QUALITY MATTERS: BIOCURATION EXPERTS ON THE IMPACT OF DUPLICATION AND OTHER DATA QUALITY ISSUES IN BIOLOGICAL DATABASES
Qingyu Chen, Ramona Britto, Ivan Erill, Constance J. Jeffery, Arthur Liberzon, Michele Magrane, Jun-ichi Onami, Marc Robinson-Rechavi, Jana Sponarova, Justin Zobel, Karin Verspoor
Genomics Proteomics Bioinformatics. 2020 Jul 8; S1672-0229(20)30063-2.
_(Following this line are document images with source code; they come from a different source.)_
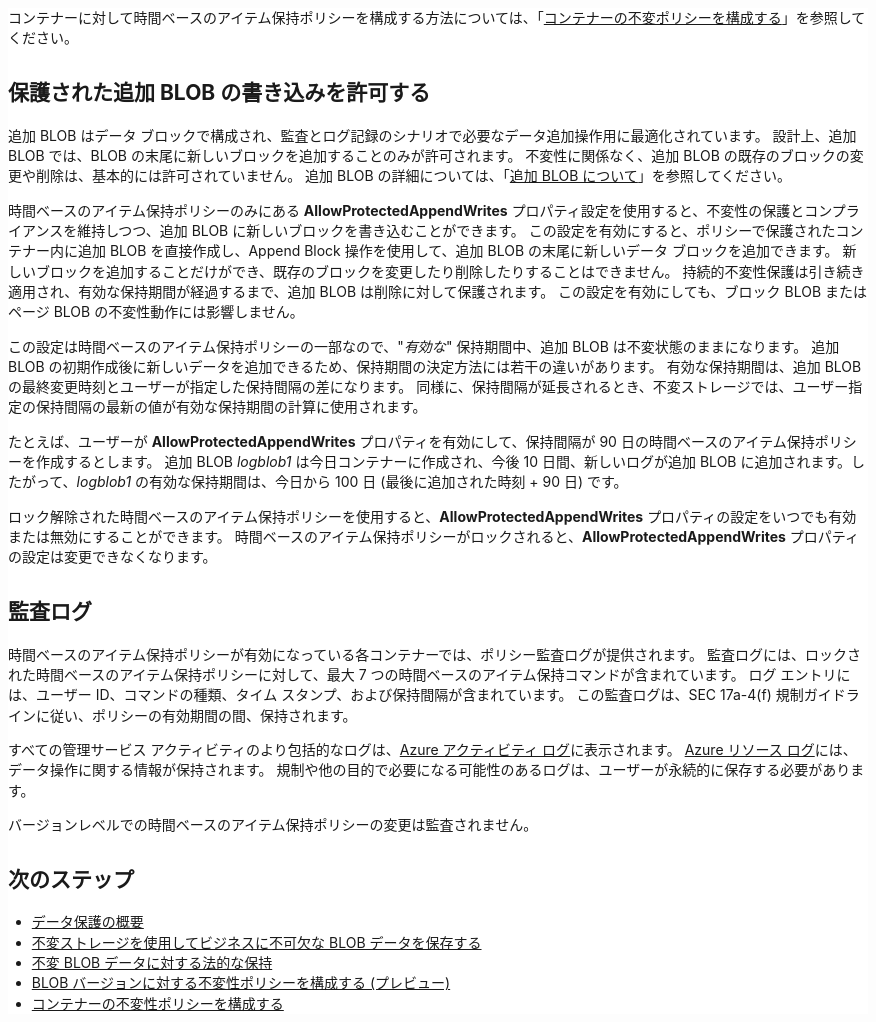 コンテナーに対して時間ベースのアイテム保持ポリシーを構成する方法については、「[コンテナーの不変ポリシーを構成する](immutable-policy-configure-container-scope.md)」を参照してください。

## <a name="allow-protected-append-blobs-writes"></a>保護された追加 BLOB の書き込みを許可する

追加 BLOB はデータ ブロックで構成され、監査とログ記録のシナリオで必要なデータ追加操作用に最適化されています。 設計上、追加 BLOB では、BLOB の末尾に新しいブロックを追加することのみが許可されます。 不変性に関係なく、追加 BLOB の既存のブロックの変更や削除は、基本的には許可されていません。 追加 BLOB の詳細については、「[追加 BLOB について](/rest/api/storageservices/understanding-block-blobs--append-blobs--and-page-blobs#about-append-blobs)」を参照してください。

時間ベースのアイテム保持ポリシーのみにある **AllowProtectedAppendWrites** プロパティ設定を使用すると、不変性の保護とコンプライアンスを維持しつつ、追加 BLOB に新しいブロックを書き込むことができます。 この設定を有効にすると、ポリシーで保護されたコンテナー内に追加 BLOB を直接作成し、Append Block 操作を使用して、追加 BLOB の末尾に新しいデータ ブロックを追加できます。 新しいブロックを追加することだけができ、既存のブロックを変更したり削除したりすることはできません。 持続的不変性保護は引き続き適用され、有効な保持期間が経過するまで、追加 BLOB は削除に対して保護されます。 この設定を有効にしても、ブロック BLOB またはページ BLOB の不変性動作には影響しません。

この設定は時間ベースのアイテム保持ポリシーの一部なので、"*有効な*" 保持期間中、追加 BLOB は不変状態のままになります。 追加 BLOB の初期作成後に新しいデータを追加できるため、保持期間の決定方法には若干の違いがあります。 有効な保持期間は、追加 BLOB の最終変更時刻とユーザーが指定した保持間隔の差になります。 同様に、保持間隔が延長されるとき、不変ストレージでは、ユーザー指定の保持間隔の最新の値が有効な保持期間の計算に使用されます。

たとえば、ユーザーが **AllowProtectedAppendWrites** プロパティを有効にして、保持間隔が 90 日の時間ベースのアイテム保持ポリシーを作成するとします。 追加 BLOB *logblob1* は今日コンテナーに作成され、今後 10 日間、新しいログが追加 BLOB に追加されます。したがって、*logblob1* の有効な保持期間は、今日から 100 日 (最後に追加された時刻 + 90 日) です。

ロック解除された時間ベースのアイテム保持ポリシーを使用すると、**AllowProtectedAppendWrites** プロパティの設定をいつでも有効または無効にすることができます。 時間ベースのアイテム保持ポリシーがロックされると、**AllowProtectedAppendWrites** プロパティの設定は変更できなくなります。

## <a name="audit-logging"></a>監査ログ

時間ベースのアイテム保持ポリシーが有効になっている各コンテナーでは、ポリシー監査ログが提供されます。 監査ログには、ロックされた時間ベースのアイテム保持ポリシーに対して、最大 7 つの時間ベースのアイテム保持コマンドが含まれています。 ログ エントリには、ユーザー ID、コマンドの種類、タイム スタンプ、および保持間隔が含まれています。 この監査ログは、SEC 17a-4(f) 規制ガイドラインに従い、ポリシーの有効期間の間、保持されます。

すべての管理サービス アクティビティのより包括的なログは、[Azure アクティビティ ログ](../../azure-monitor/essentials/platform-logs-overview.md)に表示されます。 [Azure リソース ログ](../../azure-monitor/essentials/platform-logs-overview.md)には、データ操作に関する情報が保持されます。 規制や他の目的で必要になる可能性のあるログは、ユーザーが永続的に保存する必要があります。

バージョンレベルでの時間ベースのアイテム保持ポリシーの変更は監査されません。

## <a name="next-steps"></a>次のステップ

- [データ保護の概要](data-protection-overview.md)
- [不変ストレージを使用してビジネスに不可欠な BLOB データを保存する](immutable-storage-overview.md)
- [不変 BLOB データに対する法的な保持](immutable-legal-hold-overview.md)
- [BLOB バージョンに対する不変性ポリシーを構成する (プレビュー)](immutable-policy-configure-version-scope.md)
- [コンテナーの不変性ポリシーを構成する](immutable-policy-configure-container-scope.md)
Biological databases represent an extraordinary collective volume of work and serve as an invaluable resource for many researchers. Given the scale of these databases, some of the records are inevitably redundant, inconsistent, inaccurate, incomplete, or outdated. To characterize and explore the impact and solutions to duplications and other quality issues in biological databases, the authors of this article consulted more than 20 domain experts via a questionnaire-based survey. Furthermore, they examined the curation process of a biological database in detail by means of a descriptive report and an interview. The authors show that biocuration is vital to remove duplicates and to handle other quality issues in data resources. These results highlight the need for a broader community effort to provide adequate support for facilitating comprehensive curation, and to ensure an added benefit to the end users of biological databases.